(Stored entries)
________________________
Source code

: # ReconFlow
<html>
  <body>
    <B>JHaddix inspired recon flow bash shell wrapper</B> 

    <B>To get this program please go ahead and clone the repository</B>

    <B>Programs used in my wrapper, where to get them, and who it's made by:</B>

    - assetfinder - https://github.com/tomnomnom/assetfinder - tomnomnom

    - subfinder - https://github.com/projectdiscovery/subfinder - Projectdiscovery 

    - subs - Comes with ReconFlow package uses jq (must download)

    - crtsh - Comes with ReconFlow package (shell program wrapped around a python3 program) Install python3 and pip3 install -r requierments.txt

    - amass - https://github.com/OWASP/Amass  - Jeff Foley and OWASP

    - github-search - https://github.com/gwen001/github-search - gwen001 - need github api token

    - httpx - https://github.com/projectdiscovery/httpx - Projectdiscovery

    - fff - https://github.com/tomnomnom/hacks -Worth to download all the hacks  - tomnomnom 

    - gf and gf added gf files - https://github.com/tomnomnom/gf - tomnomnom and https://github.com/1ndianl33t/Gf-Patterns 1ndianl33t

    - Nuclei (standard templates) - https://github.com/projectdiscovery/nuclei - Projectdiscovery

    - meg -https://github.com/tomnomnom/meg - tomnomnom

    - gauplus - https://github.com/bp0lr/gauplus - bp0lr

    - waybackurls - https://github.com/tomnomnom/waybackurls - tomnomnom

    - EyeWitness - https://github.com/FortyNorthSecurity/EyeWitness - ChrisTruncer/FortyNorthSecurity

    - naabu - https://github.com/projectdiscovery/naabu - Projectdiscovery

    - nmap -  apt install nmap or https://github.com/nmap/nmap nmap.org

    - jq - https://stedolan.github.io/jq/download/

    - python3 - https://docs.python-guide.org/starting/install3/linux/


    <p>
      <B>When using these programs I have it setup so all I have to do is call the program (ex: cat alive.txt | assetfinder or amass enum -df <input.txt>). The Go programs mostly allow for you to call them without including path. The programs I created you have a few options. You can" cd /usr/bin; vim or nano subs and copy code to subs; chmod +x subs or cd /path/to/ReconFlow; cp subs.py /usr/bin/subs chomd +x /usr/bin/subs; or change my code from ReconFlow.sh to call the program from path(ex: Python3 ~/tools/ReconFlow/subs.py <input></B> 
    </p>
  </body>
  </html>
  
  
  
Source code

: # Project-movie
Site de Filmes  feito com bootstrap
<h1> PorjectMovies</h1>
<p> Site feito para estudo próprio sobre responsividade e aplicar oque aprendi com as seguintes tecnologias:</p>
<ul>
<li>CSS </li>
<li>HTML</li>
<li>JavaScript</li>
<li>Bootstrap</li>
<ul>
________________________
__About this task__:
Reproduce only this range: the first line of the data above through the line with "- subfinder - https://github.com/projectdiscovery/subfinder", both included, exactly as written.

__Written solution__:
Source code

: # ReconFlow
<html>
  <body>
    <B>JHaddix inspired recon flow bash shell wrapper</B> 

    <B>To get this program please go ahead and clone the repository</B>

    <B>Programs used in my wrapper, where to get them, and who it's made by:</B>

    - assetfinder - https://github.com/tomnomnom/assetfinder - tomnomnom

    - subfinder - https://github.com/projectdiscovery/subfinder - Projectdiscovery 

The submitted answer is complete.